The Role of Change Management in Advancing DEI in the Workplace

How can we most effectively develop change strategies that adapt to the constantly evolving DEI landscape, while optimizing our approach to change management?

The connection between the DEI agenda and change is inseparable. Without change, there can be no progress in DEI efforts. Those engaged in DEI initiatives are essentially agents of change. However, the degree to which change management is a deliberate, formalized, and planned component of DEI Professional’s work with DEI most likely varies, as do the methods we employ to effect change.

So which strategies or models are the best fit for DEI change in a VUCA world? Does it start with the systems and context or with the individual?  

5 key considerations include:

Macro or micro changes?: Where do we primarily invest our time and effort? Do we find ourselves dedicating more resources to the strategic level, employing structured change management methodologies to meticulously plan the implementation of our DEI strategies or ambitions? Or does most of our time and focus gravitate towards the tactical and operational levels, where the change becomes palpable for individual employees? Moreover, what are the unspoken implications of this allocation on the impact of the change?

The human side: How does change impact individuals? How tangible, relevant, and meaningful is the change perceived to be, and to what extent does it shape people’s daily thoughts, conversations, and actions? Do they engage with the change, or do they distance themselves from it, believing they are neither part of the problem nor the solution? Furthermore, how does this change influence people’s perspective on DEI when we, in our efforts to advance it, might (inadvertently) introduce friction and reduce autonomy in the process?

The organisational context: Many organizations are already dealing with multiple changes that consume people's time and energy. How do we avoid DEI change initiatives repeatedly ending up at the bottom of the priority list because their short-term impact may not be particularly noticeable? How can we “win” the competition for people's time and attention amid competing priorities? Do we for instance position DEI change as a distinct change journey or deliberately integrate it into business projects and changes through a DEI lens?

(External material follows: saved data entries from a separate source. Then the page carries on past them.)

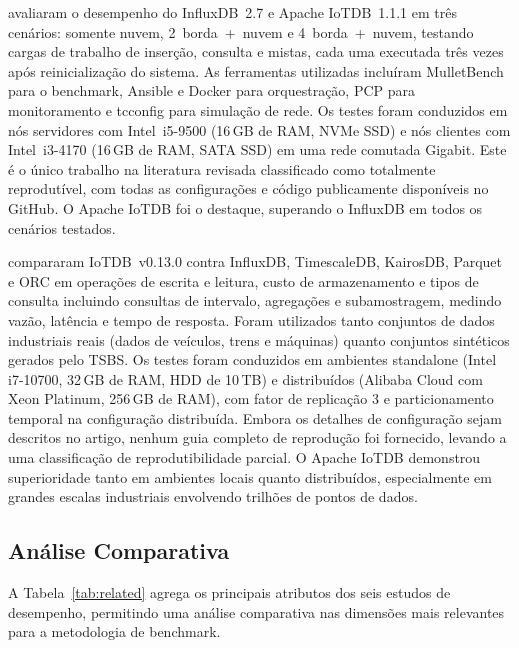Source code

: \cite{pereira2023mulletbench} avaliaram o desempenho do InfluxDB~2.7 e Apache IoTDB~1.1.1 em
três cenários: somente nuvem, 2~borda~+~nuvem e 4~borda~+~nuvem, testando cargas de trabalho
de inserção, consulta e mistas, cada uma executada três vezes após reinicialização do sistema.
As ferramentas utilizadas incluíram MulletBench para o benchmark, Ansible e Docker para
orquestração, PCP para monitoramento e tcconfig para simulação de rede. Os testes foram
conduzidos em nós servidores com Intel~i5-9500 (16\,GB de RAM, NVMe SSD) e nós clientes com
Intel~i3-4170 (16\,GB de RAM, SATA SSD) em uma rede comutada Gigabit. Este é o único trabalho
na literatura revisada classificado como totalmente reprodutível, com todas as configurações e
código publicamente disponíveis no GitHub. O Apache IoTDB foi o destaque, superando o InfluxDB
em todos os cenários testados.

\cite{wang2023iotdb} compararam IoTDB~v0.13.0 contra InfluxDB, TimescaleDB, KairosDB, Parquet
e ORC em operações de escrita e leitura, custo de armazenamento e tipos de consulta incluindo
consultas de intervalo, agregações e subamostragem, medindo vazão, latência e tempo de
resposta. Foram utilizados tanto conjuntos de dados industriais reais (dados de veículos, trens
e máquinas) quanto conjuntos sintéticos gerados pelo TSBS. Os testes foram conduzidos em
ambientes standalone (Intel i7-10700, 32\,GB de RAM, HDD de 10\,TB) e distribuídos (Alibaba
Cloud com Xeon Platinum, 256\,GB de RAM), com fator de replicação 3 e particionamento temporal
na configuração distribuída. Embora os detalhes de configuração sejam descritos no artigo,
nenhum guia completo de reprodução foi fornecido, levando a uma classificação de
reprodutibilidade parcial. O Apache IoTDB demonstrou superioridade tanto em ambientes locais
quanto distribuídos, especialmente em grandes escalas industriais envolvendo trilhões de pontos
de dados.

\subsection{Análise Comparativa}

A Tabela~\ref{tab:related} agrega os principais atributos dos seis estudos de desempenho,
permitindo uma análise comparativa nas dimensões mais relevantes para a metodologia de
benchmark.

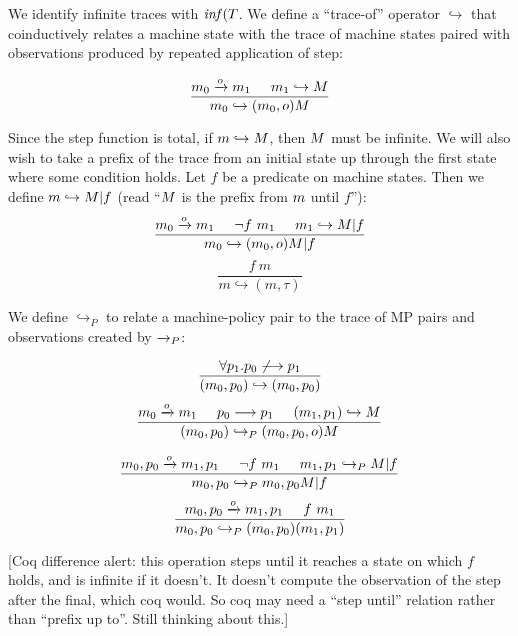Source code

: \documentclass[conference]{IEEEtran}
\begin{document}
    We identify infinite traces with \(\mathit{inf}(T\). We define a ``trace-of'' operator \(\hookrightarrow\)
    that coinductively relates a machine state with the trace of machine states paired with observations
    produced by repeated application of step:

    \[\frac{m_0 \xrightarrow{o} m_1 \hspace{.5cm} m_1 \hookrightarrow M}
           {m_0 \hookrightarrow (m_0,o) M}\]

    Since the step function is total, if \(m \hookrightarrow M\), then \(M\) must be infinite.
    We will also wish to take a prefix of the trace from an initial state up through 
    the first state where some condition holds. Let \(f\) be a predicate on machine states.
    Then we define \(m \hookrightarrow M | f\) (read ``\(M\) is the prefix from
    \(m\) until \(f\)''):
    \[\frac{m_0 \xrightarrow{o} m_1 \hspace{.5cm} \neg f\ m_1 \hspace{.5cm} m_1
              \hookrightarrow M | f}
           {m_0 \hookrightarrow (m_0,o) M | f}\]
    \[\frac{f\ m}
           {m \hookrightarrow (m,\tau)}\]

    We define \(\hookrightarrow_P\) to relate a machine-policy pair to the trace of MP pairs and observations
    created by \(\xrightarrow{}_P\):

    \[\frac{\forall p_1 . p_0 \not \longrightarrow p_1}
           {(m_0,p_0) \hookrightarrow (m_0,p_0)}\]
    \[\frac{m_0 \xrightarrow{o} m_1 \hspace{.5cm} p_0 \longrightarrow p_1 \hspace{.5cm}
              (m_1,p_1) \hookrightarrow M}
           {(m_0,p_0) \hookrightarrow_P (m_0,p_0,o) M}\]
    
    \[\frac{m_0,p_0 \xrightarrow{o} m_1,p_1 \hspace{.5cm} \neg f\ m_1 \hspace{.5cm}
              m_1,p_1 \hookrightarrow_P M | f }
           {m_0,p_0 \hookrightarrow_P m_0,p_0 M | f}\]
    \[\frac{m_0,p_0 \xrightarrow{o} m_1,p_1 \hspace{.5cm} f\ m_1}
           {m_0,p_0 \hookrightarrow_P (m_0,p_0) (m_1,p_1)}\]

    [Coq difference alert: this operation steps until it reaches a state on which \(f\) holds,
    and is infinite if it doesn't. It doesn't compute the observation of the step after the final,
    which coq would. So coq may need a ``step until'' relation rather than ``prefix up to''.
    Still thinking about this.]
\end{document}

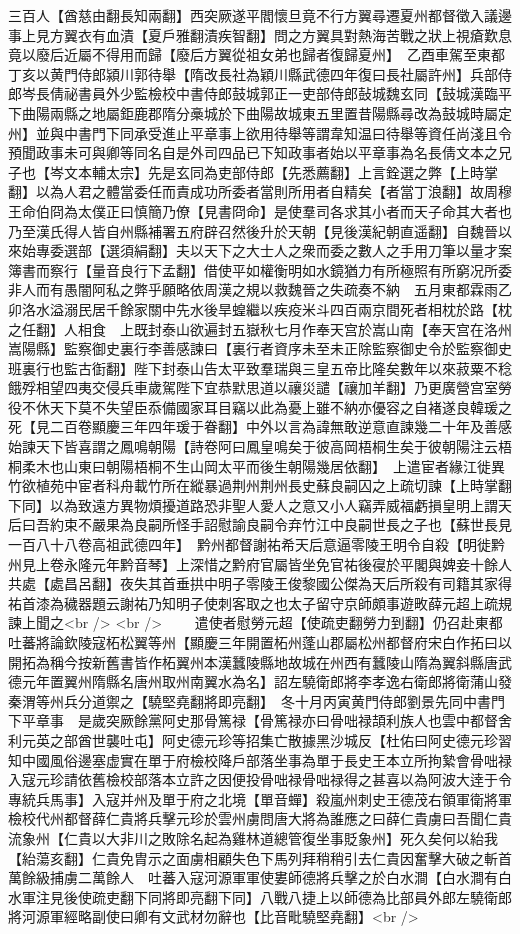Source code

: 三百人【酋慈由翻長知兩翻】西突厥遂平閻懷旦竟不行方翼尋遷夏州都督徵入議邊事上見方翼衣有血漬【夏戶雅翻漬疾智翻】問之方翼具對熱海苦戰之狀上視瘡歎息竟以廢后近屬不得用而歸【廢后方翼從祖女弟也歸者復歸夏州】　乙酉車駕至東都　丁亥以黄門侍郎潁川郭待舉【隋改長社為穎川縣武德四年復曰長社屬許州】兵部侍郎岑長倩祕書員外少監檢校中書侍郎鼓城郭正一吏部侍郎鼔城魏玄同【鼓城漢臨平下曲陽兩縣之地屬鉅鹿郡隋分槀城於下曲陽故城東五里置昔陽縣尋改為鼓城時屬定州】並與中書門下同承受進止平章事上欲用待舉等謂韋知温曰待舉等資任尚淺且令預聞政事未可與卿等同名自是外司四品已下知政事者始以平章事為名長倩文本之兄子也【岑文本輔太宗】先是玄同為吏部侍郎【先悉薦翻】上言銓選之弊【上時掌翻】以為人君之體當委任而責成功所委者當則所用者自精矣【者當丁浪翻】故周穆王命伯冏為太僕正曰慎簡乃僚【見書冏命】是使羣司各求其小者而天子命其大者也乃至漢氏得人皆自州縣補署五府辟召然後升於天朝【見後漢紀朝直遥翻】自魏晉以來始專委選部【選須絹翻】夫以天下之大士人之衆而委之數人之手用刀筆以量才案簿書而察行【量音良行下孟翻】借使平如權衡明如水鏡猶力有所極照有所窮况所委非人而有愚闇阿私之弊乎願略依周漢之規以救魏晉之失疏奏不納　五月東都霖雨乙卯洛水溢溺民居千餘家關中先水後旱蝗繼以疾疫米斗四百兩京間死者相枕於路【枕之任翻】人相食　上既封泰山欲遍封五嶽秋七月作奉天宫於嵩山南【奉天宫在洛州嵩陽縣】監察御史裏行李善感諫曰【裏行者資序未至未正除監察御史令於監察御史班裏行也監古衘翻】陛下封泰山告太平致羣瑞與三皇五帝比隆矣數年以來菽粟不稔餓殍相望四夷交侵兵車歲駕陛下宜恭默思道以禳災譴【禳加羊翻】乃更廣營宫室勞役不休天下莫不失望臣忝備國家耳目竊以此為憂上雖不納亦優容之自褚遂良韓瑗之死【見二百卷顯慶三年四年瑗于眷翻】中外以言為諱無敢逆意直諫幾二十年及善感始諫天下皆喜謂之鳳鳴朝陽【詩卷阿曰鳳皇鳴矣于彼高岡梧桐生矣于彼朝陽注云梧桐柔木也山東曰朝陽梧桐不生山岡太平而後生朝陽幾居依翻】　上遣宦者緣江徙異竹欲植苑中宦者科舟載竹所在縱暴過荆州荆州長史蘇良嗣囚之上疏切諫【上時掌翻下同】以為致遠方異物煩擾道路恐非聖人愛人之意又小人竊弄威福虧損皇明上謂天后曰吾約束不嚴果為良嗣所怪手詔慰諭良嗣令弃竹江中良嗣世長之子也【蘇世長見一百八十八卷高祖武德四年】　黔州都督謝祐希天后意逼零陵王明令自殺【明徙黔州見上卷永隆元年黔音琴】上深惜之黔府官屬皆坐免官祐後寑於平閣與婢妾十餘人共處【處昌呂翻】夜失其首垂拱中明子零陵王俊黎國公傑為天后所殺有司籍其家得祐首漆為穢器題云謝祐乃知明子使刺客取之也太子留守京師頗事遊畋薛元超上疏規諫上聞之<br />
<br />
　　遣使者慰勞元超【使疏吏翻勞力到翻】仍召赴東都　吐蕃將論欽陵寇柘松翼等州【顯慶三年開置柘州蓬山郡屬松州都督府宋白作拓曰以開拓為稱今按新舊書皆作柘翼州本漢蠶陵縣地故城在州西有蠶陵山隋為翼斜縣唐武德元年置翼州隋縣名唐州取州南翼水為名】詔左驍衛郎將李孝逸右衛郎將衛蒲山發秦渭等州兵分道禦之【驍堅堯翻將即亮翻】　冬十月丙寅黄門侍郎劉景先同中書門下平章事　是歲突厥餘黨阿史那骨篤禄【骨篤禄亦曰骨咄禄頡利族人也雲中都督舍利元英之部酋世襲吐屯】阿史德元珍等招集亡散據黑沙城反【杜佑曰阿史德元珍習知中國風俗邊塞虚實在單于府檢校降戶部落坐事為單于長史王本立所拘縶會骨咄禄入寇元珍請依舊檢校部落本立許之因便投骨咄禄骨咄禄得之甚喜以為阿波大逹于令專統兵馬事】入寇并州及單于府之北境【單音蟬】殺嵐州刺史王德茂右領軍衛將軍檢校代州都督薛仁貴將兵擊元珍於雲州虜問唐大將為誰應之曰薛仁貴虜曰吾聞仁貴流象州【仁貴以大非川之敗除名起為雞林道總管復坐事貶象州】死久矣何以紿我【紿蕩亥翻】仁貴免胄示之面虜相顧失色下馬列拜稍稍引去仁貴因奮擊大破之斬首萬餘級捕虜二萬餘人　吐蕃入寇河源軍軍使婁師德將兵擊之於白水澗【白水澗有白水軍注見後使疏吏翻下同將即亮翻下同】八戰八捷上以師德為比部員外郎左驍衛郎將河源軍經略副使曰卿有文武材勿辭也【比音毗驍堅堯翻】<br />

Design/methodologies: DEI is a continuous effort, not a mere project; hence, traditional change management methodologies may fall short in this context. Often, these methodologies are tailored to follow linear paths, commonly moving from a stage of denial or unawareness to embracing the change. However, DEI initiatives encompass a multitude of changes, and the process of change does not have a clearly defined start and end date. So, what are the most useful methodologies / frameworks out there for driving DEI specifically? 

The global context: The change required and the methods to be employed may not necessarily be the same across geographies in organisations operating on a global scale. While we may have global goals, the path to achieving those goals often varies in different regions, depending on local history, understanding, culture and appreciation of DEI. In a globalized world, it's crucial to recognize that what works in one region may not yield the same results in another due to diverse cultural, social, and economic factors. Therefore, tailoring DEI strategies and change management approaches to align with the unique context of each region becomes imperative. It requires a deep understanding of local nuances, challenges, and opportunities to ensure that DEI efforts resonate effectively across the global landscape.

In conclusion, while we can discuss DEI change in broad terms and its undeniable necessity, a closer examination reveals crucial nuances and considerations that demand our attention if we are to effectively engage with DEI. An online DEI community can serve as one of the ways to work with change, actively addressing the aforementioned five key points:

Firstly, it offers a means to influence individuals in their daily lives, fostering micro-level changes. Due to its flexible design, it can seamlessly integrate into busy schedules and engage a wide range of participants, promoting inclusivity on a broader scale rather than a select few deeply involved.

Secondly, it acknowledges that DEI is not a project with a neatly outlined plan but rather comprises numerous simultaneous changes driven by individuals who must learn how to navigate this multi-dimensional process.

Lastly, it caters to a global context, recognizing the diverse ways in which DEI unfolds on a global scale. This adaptability ensures that DEI efforts are sensitive to the unique dynamics and expressions of diversity, equity, and inclusion worldwide.

In essence, an online DEI community offers a dynamic platform that aligns with the multifaceted nature of DEI change, making it a valuable tool for advancing diversity, equity, and inclusion in the workplace.